La CGT s'interroge sur le modèle social du homeshoring
Publié par Claire Morel le
Pour ses journées d'étude, la CGT centres d'appels a choisi, cette année, pour thème le homeshoring. Les élus du syndicat ont pointé du doigt les risques et limites de la formule.
«En homeshoring, les principes de management et le niveau d’exigence sont les mêmes qu’en centre d’appels. Ce qui change, c’est que le superviseur est à distance, et ne peut donc pas répondre de façon immédiate aux demandes des salariés.» Pour Xavier Burot, secrétaire fédéral de la CGT centres d’appels, le homeshoring – cette formule dans laquelle un téléconseiller est équipé pour travailler de chez lui – revêt, au fond, bien des inconvénients sur le plan social. Après avoir débattu du sujet à l’occasion de ses journées d’étude annuelles, les 23 et 24 novembre derniers, le syndicat a mis en avant un certain nombre de difficultés posées par ce système, en plein essor aux États-Unis et en Grande-Bretagne, et qui fait actuellement ses premiers pas en France. Télétravail vs homeshoring, quelles différences en termes de statut? Comment définir la frontière entre vie privée et vie professionnelle quand on travaille de chez soi? Autant de questions auxquelles les élus de la CGT centre d’appels ont essayé de répondre.
«Quelle doit être la réaction d’un téléconseiller lorsque le facteur sonne chez lui, par exemple?», s’est interrogé un participant. Le cas pourrait paraître anecdotique… Mais selon Jacques Breitenstein, du cabinet d’expertise comptable Apex, qui a réalisé une étude sur le sujet, «les plages horaires étant définies, le fait de désactiver son poste de travail pour aller ouvrir la porte au facteur pourrait être considéré comme un abandon de poste. De même qu’un téléconseiller en centre d’appels qui quitterait son poste en dehors de ses pauses.»
L’assemblée a également évoqué le manque de sociabilisation des salariés et la différence de management lié au travail à domicile. «Comment acquérir des compétences sans les autres et comment s’étalonner en étant seul chez soi?», a lancé Xavier Burot.
Ces deux journées ont aussi donné la parole à des dirigeants de centres de contact qui expérimentent le homeshoring, dont la société Wehhelp, représentée par son coprésident, Frédéric Jousset.

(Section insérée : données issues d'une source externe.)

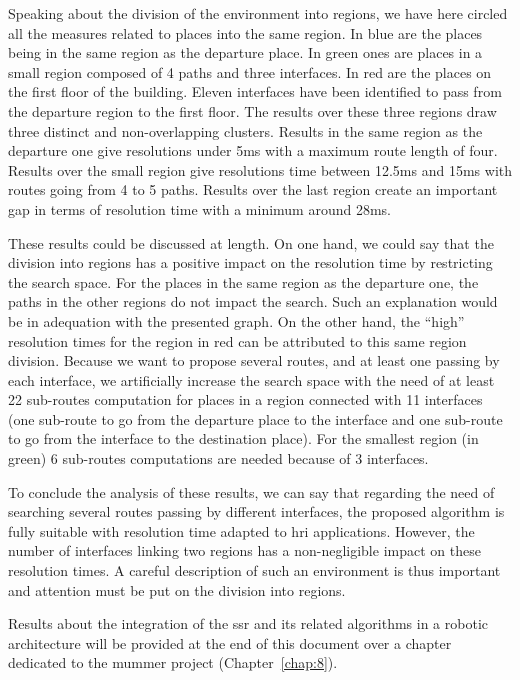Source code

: Speaking about the division of the environment into regions, we have here circled all the measures related to places into the same region. In blue are the places being in the same region as the departure place. In green ones are places in a small region composed of 4 paths and three interfaces. In red are the places on the first floor of the building. Eleven interfaces have been identified to pass from the departure region to the first floor. The results over these three regions draw three distinct and non-overlapping clusters. Results in the same region as the departure one give resolutions under 5ms with a maximum route length of four. Results over the small region give resolutions time between 12.5ms and 15ms with routes going from 4 to 5 paths. Results over the last region create an important gap in terms of resolution time with a minimum around 28ms. 

These results could be discussed at length. On one hand, we could say that the division into regions has a positive impact on the resolution time by restricting the search space. For the places in the same region as the departure one, the paths in the other regions do not impact the search. Such an explanation would be in adequation with the presented graph. On the other hand, the ``high'' resolution times for the region in red can be attributed to this same region division. Because we want to propose several routes, and at least one passing by each interface, we artificially increase the search space with the need of at least 22 sub-routes computation for places in a region connected with 11 interfaces (one sub-route to go from the departure place to the interface and one sub-route to go from the interface to the destination place). For the smallest region (in green) 6 sub-routes computations are needed because of 3 interfaces.

To conclude the analysis of these results, we can say that regarding the need of searching several routes passing by different interfaces, the proposed algorithm is fully suitable with resolution time adapted to \acrshort{hri} applications. However, the number of interfaces linking two regions has a non-negligible impact on these resolution times. A careful description of such an environment is thus important and attention must be put on the division into regions.  

Results about the integration of the \acrshort{ssr} and its related algorithms in a robotic architecture will be provided at the end of this document over a chapter dedicated to the \acrshort{mummer} project (Chapter~\ref{chap:8}).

Or, chez Webhelp, sur les 15 salariés ayant démarré l’expérience il y a deux ans, cinq auraient abandonné la formule car elle ne répondait pas à leurs attentes et n’apportait pas plus d’avantages. «Toutefois, d’autres salariés se sont portés volontaires», a souligné Christophe Guesnon, délégué syndical CGT et salarié de Webhelp, qui a ajouté que «certaines personnes choisissent le télétravail pensant y trouver un confort de vie ou pour fuir de mauvaises conditions de travail, mais se retrouvent avec d’autres inconvénients qu’ils n’avaient pas imaginés, comme la perte de la dimension collective du travail, mais aussi le fait de devoir imposer à leur famille de limiter le bruit dans l’appartement lorsqu’ils travaillent.»
En France, le home shoring, apparu en 2005 avec la création d'Easycare, concerne, actuellement, quelques 3000 salariés. A titre de comparaison, 300 000 personnes travaillent selon ce modèle aux Etats-Unis.